More

mattheww · on March 29, 2023

You're right, the thing limiting the value is not demand - there are more than enough faculty and high-level staff that want to live there.

The thing limiting the value is the other restrictions that Stanford imposes on these houses - namely they essentially control the price the houses sell for because they all have to be financed through a Stanford-controlled lending program.

mattheww · on July 29, 2022

FYI, if you make a realistic calculation (including tax and multiple winners), the EV of a lottery ticket is still negative.

Depending on your tax bracket, the non-jackpot prizes have about $0.19 of EV.

In a state where you don't pay tax on lottery winnings, like CA, you cash option post-tax is currently estimated at $408,403,045.

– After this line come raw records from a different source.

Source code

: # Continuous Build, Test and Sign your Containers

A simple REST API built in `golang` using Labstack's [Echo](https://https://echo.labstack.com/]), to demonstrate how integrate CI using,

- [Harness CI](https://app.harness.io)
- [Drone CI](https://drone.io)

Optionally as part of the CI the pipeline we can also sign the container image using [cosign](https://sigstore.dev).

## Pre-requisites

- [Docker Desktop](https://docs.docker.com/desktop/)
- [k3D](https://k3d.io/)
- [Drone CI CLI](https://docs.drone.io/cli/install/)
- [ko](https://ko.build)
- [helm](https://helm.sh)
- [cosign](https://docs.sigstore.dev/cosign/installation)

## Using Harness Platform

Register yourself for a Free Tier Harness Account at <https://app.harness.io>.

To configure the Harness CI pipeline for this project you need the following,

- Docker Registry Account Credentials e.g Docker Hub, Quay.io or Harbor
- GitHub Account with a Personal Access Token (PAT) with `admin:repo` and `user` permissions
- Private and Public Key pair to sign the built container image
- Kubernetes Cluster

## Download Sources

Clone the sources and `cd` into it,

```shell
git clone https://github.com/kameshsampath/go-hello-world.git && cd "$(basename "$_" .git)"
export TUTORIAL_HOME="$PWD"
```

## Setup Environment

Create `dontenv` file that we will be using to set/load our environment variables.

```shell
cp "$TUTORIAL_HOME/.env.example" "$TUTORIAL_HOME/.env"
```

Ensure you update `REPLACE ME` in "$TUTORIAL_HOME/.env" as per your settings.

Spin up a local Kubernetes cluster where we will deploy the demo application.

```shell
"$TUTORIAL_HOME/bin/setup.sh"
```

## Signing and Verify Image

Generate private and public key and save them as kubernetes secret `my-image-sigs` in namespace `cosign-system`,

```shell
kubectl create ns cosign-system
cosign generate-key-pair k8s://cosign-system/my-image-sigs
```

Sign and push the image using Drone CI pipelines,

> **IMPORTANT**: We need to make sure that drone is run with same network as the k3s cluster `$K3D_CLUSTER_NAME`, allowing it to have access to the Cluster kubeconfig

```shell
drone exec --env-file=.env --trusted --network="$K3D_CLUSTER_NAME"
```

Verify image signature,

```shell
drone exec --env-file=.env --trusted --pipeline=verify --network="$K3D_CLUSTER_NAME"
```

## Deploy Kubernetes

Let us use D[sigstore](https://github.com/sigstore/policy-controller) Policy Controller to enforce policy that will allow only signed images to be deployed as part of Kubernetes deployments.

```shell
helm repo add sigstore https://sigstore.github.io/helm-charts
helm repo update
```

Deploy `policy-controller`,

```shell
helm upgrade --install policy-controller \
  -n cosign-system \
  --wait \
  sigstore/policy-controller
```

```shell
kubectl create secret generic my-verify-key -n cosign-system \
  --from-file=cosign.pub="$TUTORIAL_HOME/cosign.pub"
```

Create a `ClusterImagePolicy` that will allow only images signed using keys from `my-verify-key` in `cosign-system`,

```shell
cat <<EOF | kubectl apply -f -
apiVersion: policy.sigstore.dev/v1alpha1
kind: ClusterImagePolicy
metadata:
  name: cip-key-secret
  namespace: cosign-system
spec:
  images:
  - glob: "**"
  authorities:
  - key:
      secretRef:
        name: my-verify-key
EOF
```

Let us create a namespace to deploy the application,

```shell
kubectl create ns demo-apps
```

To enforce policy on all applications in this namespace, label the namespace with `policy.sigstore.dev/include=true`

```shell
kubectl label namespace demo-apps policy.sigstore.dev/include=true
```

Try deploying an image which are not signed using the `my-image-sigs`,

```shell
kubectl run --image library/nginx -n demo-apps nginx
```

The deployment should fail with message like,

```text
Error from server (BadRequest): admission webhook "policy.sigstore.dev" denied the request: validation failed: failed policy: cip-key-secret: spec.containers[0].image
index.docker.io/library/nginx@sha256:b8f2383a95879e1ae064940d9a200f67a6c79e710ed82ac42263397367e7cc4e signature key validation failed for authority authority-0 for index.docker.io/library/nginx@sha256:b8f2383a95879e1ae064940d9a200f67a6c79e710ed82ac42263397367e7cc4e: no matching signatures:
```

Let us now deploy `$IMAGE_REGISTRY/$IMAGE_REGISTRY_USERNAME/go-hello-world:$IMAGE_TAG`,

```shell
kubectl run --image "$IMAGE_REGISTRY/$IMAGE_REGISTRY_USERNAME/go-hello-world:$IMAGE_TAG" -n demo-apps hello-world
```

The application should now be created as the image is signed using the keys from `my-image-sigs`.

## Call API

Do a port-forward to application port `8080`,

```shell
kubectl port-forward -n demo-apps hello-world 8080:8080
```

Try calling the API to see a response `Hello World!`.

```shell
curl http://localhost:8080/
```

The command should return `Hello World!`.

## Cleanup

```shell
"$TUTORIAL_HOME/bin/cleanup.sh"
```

My estimate of the multiple winner correction to the EV is 0.8, based on numbers of winners for prizes >$500M.

Your jackpot EV is therefore $1.08 and the total winnings EV is therefore $1.27, meaning the overall EV is -$0.73.

For there to be positive EV, that delta needs to all come from the jackpot, so the headline jackpot number would need to go from $1.1B to $1.8B to get it there.

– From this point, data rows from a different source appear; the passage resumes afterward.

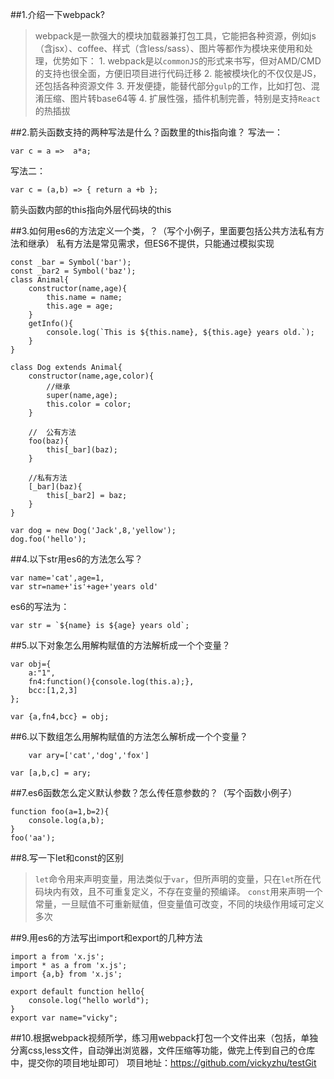 ##1.介绍一下webpack?
>webpack是一款强大的模块加载器兼打包工具，它能把各种资源，例如js（含jsx）、coffee、样式（含less/sass）、图片等都作为模块来使用和处理，优势如下：
		1. webpack是以`commonJS`的形式来书写，但对AMD/CMD的支持也很全面，方便旧项目进行代码迁移
		2. 能被模块化的不仅仅是JS，还包括各种资源文件
		3. 开发便捷，能替代部分`gulp`的工作，比如打包、混淆压缩、图片转base64等
		4. 扩展性强，插件机制完善，特别是支持`React`的热插拔



##2.箭头函数支持的两种写法是什么？函数里的this指向谁？
写法一：
```
var c = a =>  a*a;
```
写法二：
```
var c = (a,b) => { return a +b };
```
箭头函数内部的this指向外层代码块的this


##3.如何用es6的方法定义一个类，？（写个小例子，里面要包括公共方法私有方法和继承）
私有方法是常见需求，但ES6不提供，只能通过模拟实现
```
const _bar = Symbol('bar');
const _bar2 = Symbol('baz');
class Animal{
    constructor(name,age){
        this.name = name;
        this.age = age;
    }
    getInfo(){
        console.log(`This is ${this.name}, ${this.age} years old.`);
    }
}

class Dog extends Animal{
    constructor(name,age,color){
        //继承
        super(name,age);
        this.color = color;
    }

    //  公有方法
    foo(baz){
        this[_bar](baz);
    }

    //私有方法
    [_bar](baz){
        this[_bar2] = baz;
    }
}

var dog = new Dog('Jack',8,'yellow');
dog.foo('hello');
```



##4.以下str用es6的方法怎么写？

```
var name='cat',age=1,
var str=name+'is'+age+'years old'

```
es6的写法为：
```
var str = `${name} is ${age} years old`;
```

##5.以下对象怎么用解构赋值的方法解析成一个个变量？

```
var obj={
	a:"1",
	fn4:function(){console.log(this.a);},
	bcc:[1,2,3]
};

```

```
var {a,fn4,bcc} = obj;
```

##6.以下数组怎么用解构赋值的方法怎么解析成一个个变量？
```
    var ary=['cat','dog','fox']

```


```
var [a,b,c] = ary;
```

##7.es6函数怎么定义默认参数？怎么传任意参数的？（写个函数小例子）
```
function foo(a=1,b=2){
    console.log(a,b);
}
foo('aa');
```

##8.写一下let和const的区别
>	`let`命令用来声明变量，用法类似于`var`，但所声明的变量，只在`let`所在代码块内有效，且不可重复定义，不存在变量的预编译。
>`const`用来声明一个常量，一旦赋值不可重新赋值，但变量值可改变，不同的块级作用域可定义多次


##9.用es6的方法写出import和export的几种方法
```
import a from 'x.js';
import * as a from 'x.js';
import {a,b} from 'x.js';

export default function hello{
	console.log("hello world");
}
export var name="vicky";
```

##10.根据webpack视频所学，练习用webpack打包一个文件出来（包括，单独分离css,less文件，自动弹出浏览器，文件压缩等功能，做完上传到自己的仓库中，提交你的项目地址即可）
项目地址：https://github.com/vickyzhu/testGit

jallen_dot_dev · on July 29, 2022

Great analysis. I want to share my thoughts on EV because they seem to go against what pretty much everyone else is saying. I think even if the EV was >$2, it would still be irrational to play. I say this because I think it's silly to talk about the EV of buying a single ticket when the odds of winning are 1 in 300 million.

Like, you still aren't going to win the jackpot. Your odds didn't improve just because the jackpot got bigger. I guarantee you are going to find out tonight that you wasted $2, just as you would have wasted $2 at any other time when the jackpot is/was smaller.

I think it's just people rationalizing what they know is an irrational behavior. They're fooling themselves into believing they are making a rational choice because they want in on the fun/excitement despite paying the "poor tax."

Anyway, good luck to anyone who decided to buy a ticket and enjoy a few hours of fantasizing about what you'd do with the winnings :)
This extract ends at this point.